Helen laughed bitterly. ‘Very few women do, but that’s what happens. And that’s how men can dominate their lives. Either they’re unable to work because they’re burdened with annual childbirth, or if they can they’re paid an insulting pittance in reward for long hours and the risk of getting dragged into dangerous machinery. That’s what my new Alliance has been formed
to put a stop to.’
‘Sounds very worthwhile,’ Esther enthused. ‘I grew up around here and I’ve seen a good bit of the garment trade for myself. As you say, the women who work in it are open to exploitation.’
Helen nodded enthusiastically. ‘Not just in the garment trade either, as you’ll discover when you come to work for me. You will, won’t you?’
‘Did I not already say yes?’ Esther replied with a broad smile. ‘If not, then I’m happy to confirm that I will. It just so happens that I’m seeking to escape from a form of exploitation myself. But only verbal. And from my future mother-in-law.’
Chapter Four
Mabel Barker looked up apprehensively at the dark clouds sweeping in from the west as she quickened her pace up Station Road from her place of work as a refreshment assistant at Brockington’s Cattle Yards in the centre of Luton, towards the cottage that came with the job.

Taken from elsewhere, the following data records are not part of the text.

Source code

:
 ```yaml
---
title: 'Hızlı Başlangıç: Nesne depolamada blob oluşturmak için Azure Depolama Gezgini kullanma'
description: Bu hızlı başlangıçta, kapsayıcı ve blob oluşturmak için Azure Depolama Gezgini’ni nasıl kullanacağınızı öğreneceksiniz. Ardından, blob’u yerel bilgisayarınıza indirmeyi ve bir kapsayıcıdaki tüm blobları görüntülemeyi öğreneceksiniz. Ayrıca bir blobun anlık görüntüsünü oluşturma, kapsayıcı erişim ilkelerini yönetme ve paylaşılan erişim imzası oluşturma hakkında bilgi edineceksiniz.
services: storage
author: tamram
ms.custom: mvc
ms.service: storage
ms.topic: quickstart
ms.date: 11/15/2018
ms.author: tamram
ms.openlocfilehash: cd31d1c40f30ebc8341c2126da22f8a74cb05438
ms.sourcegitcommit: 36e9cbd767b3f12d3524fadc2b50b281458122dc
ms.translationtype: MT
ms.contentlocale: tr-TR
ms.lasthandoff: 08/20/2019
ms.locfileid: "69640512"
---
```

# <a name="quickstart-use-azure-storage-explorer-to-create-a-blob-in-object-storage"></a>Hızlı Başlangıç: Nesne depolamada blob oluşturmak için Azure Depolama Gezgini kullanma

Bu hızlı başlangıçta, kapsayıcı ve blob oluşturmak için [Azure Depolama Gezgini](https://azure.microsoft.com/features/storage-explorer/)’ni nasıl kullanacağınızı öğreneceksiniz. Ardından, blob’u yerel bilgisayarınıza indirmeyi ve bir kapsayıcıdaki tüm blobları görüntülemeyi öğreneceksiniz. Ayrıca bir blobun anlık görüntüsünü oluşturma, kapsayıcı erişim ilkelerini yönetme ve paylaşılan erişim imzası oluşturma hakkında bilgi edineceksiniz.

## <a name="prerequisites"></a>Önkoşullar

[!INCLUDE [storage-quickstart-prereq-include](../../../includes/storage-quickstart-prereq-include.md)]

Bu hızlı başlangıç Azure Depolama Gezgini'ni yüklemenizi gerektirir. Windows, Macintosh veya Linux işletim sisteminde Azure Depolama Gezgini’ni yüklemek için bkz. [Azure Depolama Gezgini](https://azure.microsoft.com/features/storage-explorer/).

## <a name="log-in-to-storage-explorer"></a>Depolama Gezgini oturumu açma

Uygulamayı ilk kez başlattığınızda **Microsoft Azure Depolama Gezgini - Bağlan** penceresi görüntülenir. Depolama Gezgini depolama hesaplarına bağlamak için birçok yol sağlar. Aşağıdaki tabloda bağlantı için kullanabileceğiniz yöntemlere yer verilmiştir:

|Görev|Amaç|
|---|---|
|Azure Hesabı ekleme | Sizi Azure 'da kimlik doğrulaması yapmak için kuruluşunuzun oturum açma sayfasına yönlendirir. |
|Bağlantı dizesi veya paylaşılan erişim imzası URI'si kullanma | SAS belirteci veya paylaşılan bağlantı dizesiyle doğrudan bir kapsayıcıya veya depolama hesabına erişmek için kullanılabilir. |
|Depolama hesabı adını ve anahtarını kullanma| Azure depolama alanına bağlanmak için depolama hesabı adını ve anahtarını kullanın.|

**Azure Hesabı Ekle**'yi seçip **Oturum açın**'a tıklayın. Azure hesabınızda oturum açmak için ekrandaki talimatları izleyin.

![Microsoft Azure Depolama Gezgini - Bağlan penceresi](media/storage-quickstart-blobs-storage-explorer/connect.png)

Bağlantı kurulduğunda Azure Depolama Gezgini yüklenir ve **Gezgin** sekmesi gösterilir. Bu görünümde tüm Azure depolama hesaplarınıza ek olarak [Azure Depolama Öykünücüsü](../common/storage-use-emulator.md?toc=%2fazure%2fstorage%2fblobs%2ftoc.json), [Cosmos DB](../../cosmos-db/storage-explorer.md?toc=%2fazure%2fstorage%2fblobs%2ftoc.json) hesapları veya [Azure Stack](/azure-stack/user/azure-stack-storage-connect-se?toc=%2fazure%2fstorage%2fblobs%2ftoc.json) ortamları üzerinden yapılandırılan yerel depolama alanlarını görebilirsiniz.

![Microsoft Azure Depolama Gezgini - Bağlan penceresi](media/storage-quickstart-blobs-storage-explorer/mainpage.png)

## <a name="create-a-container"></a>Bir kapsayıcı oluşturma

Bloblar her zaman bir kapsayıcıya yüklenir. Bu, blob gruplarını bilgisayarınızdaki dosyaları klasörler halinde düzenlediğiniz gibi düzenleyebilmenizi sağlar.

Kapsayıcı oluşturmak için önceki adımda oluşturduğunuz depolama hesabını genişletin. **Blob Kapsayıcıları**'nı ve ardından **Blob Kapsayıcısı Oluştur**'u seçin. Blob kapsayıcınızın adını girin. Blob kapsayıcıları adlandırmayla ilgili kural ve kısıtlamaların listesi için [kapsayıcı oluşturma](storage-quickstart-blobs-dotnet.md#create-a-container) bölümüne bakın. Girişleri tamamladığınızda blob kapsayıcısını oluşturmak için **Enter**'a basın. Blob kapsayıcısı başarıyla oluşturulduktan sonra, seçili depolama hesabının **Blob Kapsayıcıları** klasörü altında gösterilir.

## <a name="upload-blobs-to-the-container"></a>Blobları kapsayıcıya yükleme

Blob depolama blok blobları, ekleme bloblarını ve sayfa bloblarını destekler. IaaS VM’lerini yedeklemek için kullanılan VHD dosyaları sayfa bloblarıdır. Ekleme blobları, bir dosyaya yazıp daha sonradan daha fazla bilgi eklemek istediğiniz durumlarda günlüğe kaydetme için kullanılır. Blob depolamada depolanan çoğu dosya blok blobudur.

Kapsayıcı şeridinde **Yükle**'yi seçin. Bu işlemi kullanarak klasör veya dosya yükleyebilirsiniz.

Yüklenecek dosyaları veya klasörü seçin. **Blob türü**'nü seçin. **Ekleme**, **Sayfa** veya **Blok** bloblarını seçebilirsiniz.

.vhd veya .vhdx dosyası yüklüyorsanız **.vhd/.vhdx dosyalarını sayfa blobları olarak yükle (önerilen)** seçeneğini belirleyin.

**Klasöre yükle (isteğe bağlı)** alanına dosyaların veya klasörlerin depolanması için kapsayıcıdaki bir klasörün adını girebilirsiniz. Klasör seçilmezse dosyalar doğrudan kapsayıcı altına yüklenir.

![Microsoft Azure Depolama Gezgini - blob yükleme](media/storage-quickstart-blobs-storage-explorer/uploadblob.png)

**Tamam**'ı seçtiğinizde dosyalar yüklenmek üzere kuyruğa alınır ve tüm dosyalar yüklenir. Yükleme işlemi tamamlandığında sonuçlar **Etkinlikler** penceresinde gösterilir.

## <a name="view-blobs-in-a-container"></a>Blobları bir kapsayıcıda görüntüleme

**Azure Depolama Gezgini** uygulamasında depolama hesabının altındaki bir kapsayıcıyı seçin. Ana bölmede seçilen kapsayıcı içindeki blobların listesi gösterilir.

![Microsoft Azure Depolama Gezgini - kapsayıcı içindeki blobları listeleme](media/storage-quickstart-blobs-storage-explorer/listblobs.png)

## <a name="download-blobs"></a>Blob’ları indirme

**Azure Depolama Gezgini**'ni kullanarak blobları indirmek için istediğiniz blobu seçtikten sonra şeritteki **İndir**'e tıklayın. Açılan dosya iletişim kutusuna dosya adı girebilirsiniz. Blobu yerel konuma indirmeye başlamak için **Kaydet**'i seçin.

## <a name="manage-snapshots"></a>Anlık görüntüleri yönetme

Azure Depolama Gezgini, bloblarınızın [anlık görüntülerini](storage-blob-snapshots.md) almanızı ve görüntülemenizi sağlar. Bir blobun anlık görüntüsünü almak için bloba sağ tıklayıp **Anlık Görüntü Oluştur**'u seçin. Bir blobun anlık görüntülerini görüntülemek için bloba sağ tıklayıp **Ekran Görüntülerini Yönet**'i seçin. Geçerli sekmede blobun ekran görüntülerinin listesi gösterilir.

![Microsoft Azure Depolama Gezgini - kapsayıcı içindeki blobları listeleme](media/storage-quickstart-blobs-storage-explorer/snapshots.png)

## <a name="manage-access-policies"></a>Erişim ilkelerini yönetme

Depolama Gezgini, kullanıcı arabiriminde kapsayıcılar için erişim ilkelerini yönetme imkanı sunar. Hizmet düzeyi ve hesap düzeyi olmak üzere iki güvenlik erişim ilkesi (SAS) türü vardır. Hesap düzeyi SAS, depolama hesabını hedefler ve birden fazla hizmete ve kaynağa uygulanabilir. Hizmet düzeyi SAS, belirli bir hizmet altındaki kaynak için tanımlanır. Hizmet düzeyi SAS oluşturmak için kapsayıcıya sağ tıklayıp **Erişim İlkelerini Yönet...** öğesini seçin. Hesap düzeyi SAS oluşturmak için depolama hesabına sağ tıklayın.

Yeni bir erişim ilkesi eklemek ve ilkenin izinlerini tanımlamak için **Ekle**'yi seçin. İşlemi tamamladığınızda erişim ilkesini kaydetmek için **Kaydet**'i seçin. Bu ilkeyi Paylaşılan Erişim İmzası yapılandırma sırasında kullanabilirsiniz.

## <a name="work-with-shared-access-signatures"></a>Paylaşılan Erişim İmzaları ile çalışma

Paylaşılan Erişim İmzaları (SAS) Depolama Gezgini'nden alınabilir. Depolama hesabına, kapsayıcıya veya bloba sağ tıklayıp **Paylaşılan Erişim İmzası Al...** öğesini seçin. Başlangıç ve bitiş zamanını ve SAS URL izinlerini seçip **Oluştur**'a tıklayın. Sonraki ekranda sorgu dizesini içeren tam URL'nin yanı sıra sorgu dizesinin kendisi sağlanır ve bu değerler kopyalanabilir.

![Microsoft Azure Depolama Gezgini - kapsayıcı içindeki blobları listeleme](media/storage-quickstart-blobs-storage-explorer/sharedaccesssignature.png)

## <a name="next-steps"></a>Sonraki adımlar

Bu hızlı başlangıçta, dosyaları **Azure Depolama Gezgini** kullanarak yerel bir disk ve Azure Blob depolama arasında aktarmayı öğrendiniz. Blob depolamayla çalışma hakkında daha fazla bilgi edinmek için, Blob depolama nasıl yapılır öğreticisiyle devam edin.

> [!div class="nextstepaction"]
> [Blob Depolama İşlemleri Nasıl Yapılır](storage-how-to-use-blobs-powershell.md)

It was looking like rain and her washing was out.
She decided to get it in before entering the house and scuttled down the side path and into the laundry, where her washing basket was kept. From there it was only a few steps across the grass to her clothes line and as she felt the first few raindrops on her head and neck she began removing the pegs hurriedly as she passed down the line, throwing both pegs and dried clothing into the basket. Then she came to a gap she hadn’t noticed in her hurry to avoid the impending downpour.
Her best blue underwear was missing from the line and in their place someone had pegged a large sheet of white paper. She only had the benefit of a local Board School education, but even she could read what was there in bold capital letters: ‘DON’T JOIN THE OTHERS’. And above it, written much more crudely in pencil, was a far more threatening message which sent shivers down her spine.
Chapter Five
‘I’m so glad you decided to come home for your wedding, Jackson.’ The Reverend George Weston smiled as he poured out three glasses of sherry in the vicarage living room late one Saturday afternoon. ‘You grew up here and although I wasn’t the vicar in those days your mother tells me that you were a regular church-goer until your father died and you moved to London to live with your uncle. Now, or so your mother tells me, you’re a police officer dedicated to doing good in this sinful world and it’s always such a comfort to a man to have the support of a wife waiting at home.’